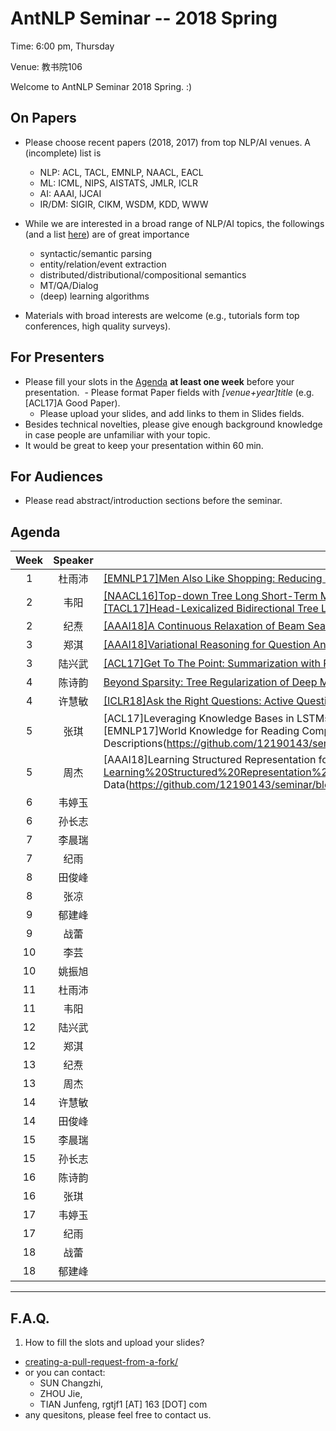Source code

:  # AntNLP Seminar -- 2018 Spring

Time: 6:00 pm, Thursday

Venue: 教书院106

Welcome to AntNLP Seminar 2018 Spring. :)

## On Papers

- Please choose recent papers (2018, 2017) from top NLP/AI venues. A (incomplete) list is
  - NLP: ACL, TACL, EMNLP, NAACL, EACL
  - ML:  ICML, NIPS, AISTATS, JMLR, ICLR
  - AI:  AAAI, IJCAI
  - IR/DM: SIGIR, CIKM, WSDM, KDD, WWW

- While we are interested in a broad range of NLP/AI topics, the followings (and a list [here](https://slack-files.com/T22T1UP8Q-F726RJERH-9a39cc3d9a)) are of great importance

  - syntactic/semantic parsing
  - entity/relation/event extraction
  - distributed/distributional/compositional semantics
  - MT/QA/Dialog
  - (deep) learning algorithms

- Materials with broad interests are welcome (e.g., tutorials form top conferences, high quality surveys).

## For Presenters

- Please fill your slots in the [Agenda](#agenda) **at least one week** before your presentation.
  - Please format Paper fields with *[venue+year]title* (e.g. [ACL17]A Good Paper).
  - Please upload your slides, and add links to them in Slides fields.
- Besides technical novelties, please give enough background knowledge in case people are unfamiliar with your topic.
- It would be great to keep your presentation within 60 min.

## For Audiences

- Please read abstract/introduction sections before the seminar.

## Agenda

Week   | Speaker   | Paper   | Slides
:---:  | :---: | --- | :---:
1      | 杜雨沛 | [[EMNLP17]Men Also Like Shopping: Reducing Gender Bias Amplification using Corpus-level Constraints](Week1/Men-also-shopping.pdf)    |[slides](Week1/Pre_March1st.pdf)
2 | 韦阳 | [[NAACL16]Top-down Tree Long Short-Term Memory Networks](Week2/Top-down%20Tree%20Long%20Short-Term%20Memory%20Networks.pdf)<br/>[[TACL17]Head-Lexicalized Bidirectional Tree LSTMs](https://github.com/AntNLP/seminar/blob/master/2018Spring/Week2/Head-Lexicalized%20Bidirectional%20Tree%20LSTMs.pdf) |[slides1](Week2/weiyang-slides-week2.pdf)<br/>[slides2](https://github.com/AntNLP/seminar/blob/master/2018Spring/Week2/weiyang-slides-week2-2.pdf)
2 | 纪焘 | [[AAAI18]A Continuous Relaxation of Beam Search for End-to-end Training of Neural Sequence Models](https://github.com/AntNLP/seminar/blob/master/2018Spring/Week2/A-Continuous-Relaxation-of-Beam-Search-for-E2E-Training-of-Neural-Sequence-Models.pdf) | [slides](https://github.com/AntNLP/seminar/blob/master/2018Spring/Week2/Slides-A-Continuous-Relaxation-of-Beam-Search-for-E2E-Training-of-Neural-Sequence-Models.pdf)|
3 | 郑淇 | [[AAAI18]Variational Reasoning for Question Answering with Knowledge Graph](https://github.com/AntNLP/seminar/blob/master/2018Spring/Week3/Variational-Reasoning-for-Question-Answering-with-Knowledge-Graph.pdf) | [slides](https://github.com/AntNLP/seminar/blob/master/2018Spring/Week3/Slides-Variational-Reasoning-for-Question-Answering-with-Knowledge-Graph.pptx) |
3 | 陆兴武 | [[ACL17]Get To The Point: Summarization with Pointer-Generator Networks](https://github.com/AntNLP/seminar/blob/master/2018Spring/Week3/Get%20To%20The%20Point%20Summarization%20with%20Pointer-Ge.pdf) | [slides](Week3/luxingwu-slides-week3.pdf.pdf) |
4 | 陈诗韵 | [Beyond Sparsity: Tree Regularization of Deep Models for Interpretability](https://github.com/AntNLP/seminar/blob/master/2018Spring/Week4/Beyond%20Sparsity%20Tree%20Regularization%20of%20Deep%20Models%20for%20Interpretability%20.pdf) | [slides](https://github.com/AntNLP/seminar/blob/master/2018Spring/Week4/Decision%20Tree.pdf) |
4 | 许慧敏 | [[ICLR18]Ask the Right Questions: Active Question Reformulation with Reinforcement Learning ](https://github.com/AntNLP/seminar/blob/master/2018Spring/Week4/Ask%20the%20Right%20Questions_Active%20Question%20Reformulation%20with%20Reinforcement%20Learning.pdf) | |
5 | 张琪 | [ACL17]Leveraging Knowledge Bases in LSTMs for Improving Machine Reading(https://github.com/12190143/seminar/blob/master/2018Spring/week5/%5BACL2017%5DLeveraging%20Knowledge%20Bases%20in%20LSTMs%20for%20Improving%20Machine%20Reading.pdf);[EMNLP17]World Knowledge for Reading Comprehension Rare Entity Prediction with Hierarchical LSTMs Using External Descriptions(https://github.com/12190143/seminar/blob/master/2018Spring/week5/%5BEMNLP2017%5DWorld%20Knowledge%20for%20Reading%20Comprehension%20Rare%20Entity%20Prediction%20with%20Hierarchical%20LSTMs%20Using%20External%20Descriptions.pdf) | [slides](https://github.com/12190143/seminar/blob/master/2018Spring/week5/acl17%2Bemnlp17.pptx) |
5 | 周杰 | [AAAI18]Learning Structured Representation for Text Classification via Reinforcement Learning(https://github.com/12190143/seminar/blob/master/2018Spring/week5/AAAI2018-Learning%20Structured%20Representation%20for%20Text%20Classification%20via%20Reinforcement%20Learning%20.pdf); [AAAI18]-Reinforcement Learning for Relation Classification from Noisy Data(https://github.com/12190143/seminar/blob/master/2018Spring/week5/AAAI2018-Reinforcement%20Learning%20for%20Relation%20Classification%20from%20Noisy%20Data.pdf)  | [slides](https://github.com/12190143/seminar/blob/master/2018Spring/week5/AAAI18ReinforcementLearning.pdf) |
6 | 韦婷玉 |  | |
6 | 孙长志 |  | |
7 | 李晨瑞 |  | |
7 | 纪雨 |  | |
8 | 田俊峰 |  | |
8 | 张凉 |  | |
9 | 郁建峰 |  | |
9 | 战蕾 |  | |
10 | 李芸 |  | |
10 | 姚振旭 |  | |
11 | 杜雨沛 |  | |
11 | 韦阳 |  | |
12 | 陆兴武 |  | |
12 | 郑淇 |  | |
13 | 纪焘 |  | |
13 | 周杰 |  | |
14 | 许慧敏 |  | |
14 | 田俊峰 |  | |
15 | 李晨瑞 |  | |
15 | 孙长志 |  | |
16 | 陈诗韵 |  | |
16 | 张琪 |  | |
17 | 韦婷玉 |  | |
17 | 纪雨 |  | |
18 | 战蕾 |  | |
18 | 郁建峰 |  | |

---
## F.A.Q.

1. How to fill the slots and upload your slides?
- [creating-a-pull-request-from-a-fork/](https://help.github.com/articles/creating-a-pull-request-from-a-fork/)
- or you can contact:
  - SUN  Changzhi,
  - ZHOU Jie, 
  - TIAN Junfeng, rgtjf1 [AT] 163 [DOT] com
- any quesitons, please feel free to contact us.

• _EXERCISE INSTRUCTIONS_
Your copy should be the entries retyped exactly, with no images in it.

• _TASK SOLUTION_
Source code

:  # AntNLP Seminar -- 2018 Spring

Time: 6:00 pm, Thursday

Venue: 教书院106

Welcome to AntNLP Seminar 2018 Spring. :)

## On Papers

- Please choose recent papers (2018, 2017) from top NLP/AI venues. A (incomplete) list is
  - NLP: ACL, TACL, EMNLP, NAACL, EACL
  - ML:  ICML, NIPS, AISTATS, JMLR, ICLR
  - AI:  AAAI, IJCAI
  - IR/DM: SIGIR, CIKM, WSDM, KDD, WWW

- While we are interested in a broad range of NLP/AI topics, the followings (and a list [here](https://slack-files.com/T22T1UP8Q-F726RJERH-9a39cc3d9a)) are of great importance

  - syntactic/semantic parsing
  - entity/relation/event extraction
  - distributed/distributional/compositional semantics
  - MT/QA/Dialog
  - (deep) learning algorithms

- Materials with broad interests are welcome (e.g., tutorials form top conferences, high quality surveys).

## For Presenters

- Please fill your slots in the [Agenda](#agenda) **at least one week** before your presentation.
  - Please format Paper fields with *[venue+year]title* (e.g. [ACL17]A Good Paper).
  - Please upload your slides, and add links to them in Slides fields.
- Besides technical novelties, please give enough background knowledge in case people are unfamiliar with your topic.
- It would be great to keep your presentation within 60 min.

## For Audiences

- Please read abstract/introduction sections before the seminar.

## Agenda

Week   | Speaker   | Paper   | Slides
:---:  | :---: | --- | :---:
1      | 杜雨沛 | [[EMNLP17]Men Also Like Shopping: Reducing Gender Bias Amplification using Corpus-level Constraints](Week1/Men-also-shopping.pdf)    |[slides](Week1/Pre_March1st.pdf)
2 | 韦阳 | [[NAACL16]Top-down Tree Long Short-Term Memory Networks](Week2/Top-down%20Tree%20Long%20Short-Term%20Memory%20Networks.pdf)<br/>[[TACL17]Head-Lexicalized Bidirectional Tree LSTMs](https://github.com/AntNLP/seminar/blob/master/2018Spring/Week2/Head-Lexicalized%20Bidirectional%20Tree%20LSTMs.pdf) |[slides1](Week2/weiyang-slides-week2.pdf)<br/>[slides2](https://github.com/AntNLP/seminar/blob/master/2018Spring/Week2/weiyang-slides-week2-2.pdf)
2 | 纪焘 | [[AAAI18]A Continuous Relaxation of Beam Search for End-to-end Training of Neural Sequence Models](https://github.com/AntNLP/seminar/blob/master/2018Spring/Week2/A-Continuous-Relaxation-of-Beam-Search-for-E2E-Training-of-Neural-Sequence-Models.pdf) | [slides](https://github.com/AntNLP/seminar/blob/master/2018Spring/Week2/Slides-A-Continuous-Relaxation-of-Beam-Search-for-E2E-Training-of-Neural-Sequence-Models.pdf)|
3 | 郑淇 | [[AAAI18]Variational Reasoning for Question Answering with Knowledge Graph](https://github.com/AntNLP/seminar/blob/master/2018Spring/Week3/Variational-Reasoning-for-Question-Answering-with-Knowledge-Graph.pdf) | [slides](https://github.com/AntNLP/seminar/blob/master/2018Spring/Week3/Slides-Variational-Reasoning-for-Question-Answering-with-Knowledge-Graph.pptx) |
3 | 陆兴武 | [[ACL17]Get To The Point: Summarization with Pointer-Generator Networks](https://github.com/AntNLP/seminar/blob/master/2018Spring/Week3/Get%20To%20The%20Point%20Summarization%20with%20Pointer-Ge.pdf) | [slides](Week3/luxingwu-slides-week3.pdf.pdf) |
4 | 陈诗韵 | [Beyond Sparsity: Tree Regularization of Deep Models for Interpretability](https://github.com/AntNLP/seminar/blob/master/2018Spring/Week4/Beyond%20Sparsity%20Tree%20Regularization%20of%20Deep%20Models%20for%20Interpretability%20.pdf) | [slides](https://github.com/AntNLP/seminar/blob/master/2018Spring/Week4/Decision%20Tree.pdf) |
4 | 许慧敏 | [[ICLR18]Ask the Right Questions: Active Question Reformulation with Reinforcement Learning ](https://github.com/AntNLP/seminar/blob/master/2018Spring/Week4/Ask%20the%20Right%20Questions_Active%20Question%20Reformulation%20with%20Reinforcement%20Learning.pdf) | |
5 | 张琪 | [ACL17]Leveraging Knowledge Bases in LSTMs for Improving Machine Reading(https://github.com/12190143/seminar/blob/master/2018Spring/week5/%5BACL2017%5DLeveraging%20Knowledge%20Bases%20in%20LSTMs%20for%20Improving%20Machine%20Reading.pdf);[EMNLP17]World Knowledge for Reading Comprehension Rare Entity Prediction with Hierarchical LSTMs Using External Descriptions(https://github.com/12190143/seminar/blob/master/2018Spring/week5/%5BEMNLP2017%5DWorld%20Knowledge%20for%20Reading%20Comprehension%20Rare%20Entity%20Prediction%20with%20Hierarchical%20LSTMs%20Using%20External%20Descriptions.pdf) | [slides](https://github.com/12190143/seminar/blob/master/2018Spring/week5/acl17%2Bemnlp17.pptx) |
5 | 周杰 | [AAAI18]Learning Structured Representation for Text Classification via Reinforcement Learning(https://github.com/12190143/seminar/blob/master/2018Spring/week5/AAAI2018-Learning%20Structured%20Representation%20for%20Text%20Classification%20via%20Reinforcement%20Learning%20.pdf); [AAAI18]-Reinforcement Learning for Relation Classification from Noisy Data(https://github.com/12190143/seminar/blob/master/2018Spring/week5/AAAI2018-Reinforcement%20Learning%20for%20Relation%20Classification%20from%20Noisy%20Data.pdf)  | [slides](https://github.com/12190143/seminar/blob/master/2018Spring/week5/AAAI18ReinforcementLearning.pdf) |
6 | 韦婷玉 |  | |
6 | 孙长志 |  | |
7 | 李晨瑞 |  | |
7 | 纪雨 |  | |
8 | 田俊峰 |  | |
8 | 张凉 |  | |
9 | 郁建峰 |  | |
9 | 战蕾 |  | |
10 | 李芸 |  | |
10 | 姚振旭 |  | |
11 | 杜雨沛 |  | |
11 | 韦阳 |  | |
12 | 陆兴武 |  | |
12 | 郑淇 |  | |
13 | 纪焘 |  | |
13 | 周杰 |  | |
14 | 许慧敏 |  | |
14 | 田俊峰 |  | |
15 | 李晨瑞 |  | |
15 | 孙长志 |  | |
16 | 陈诗韵 |  | |
16 | 张琪 |  | |
17 | 韦婷玉 |  | |
17 | 纪雨 |  | |
18 | 战蕾 |  | |
18 | 郁建峰 |  | |

---
## F.A.Q.

1. How to fill the slots and upload your slides?
- [creating-a-pull-request-from-a-fork/](https://help.github.com/articles/creating-a-pull-request-from-a-fork/)
- or you can contact:
  - SUN  Changzhi,
  - ZHOU Jie, 
  - TIAN Junfeng, rgtjf1 [AT] 163 [DOT] com
- any quesitons, please feel free to contact us.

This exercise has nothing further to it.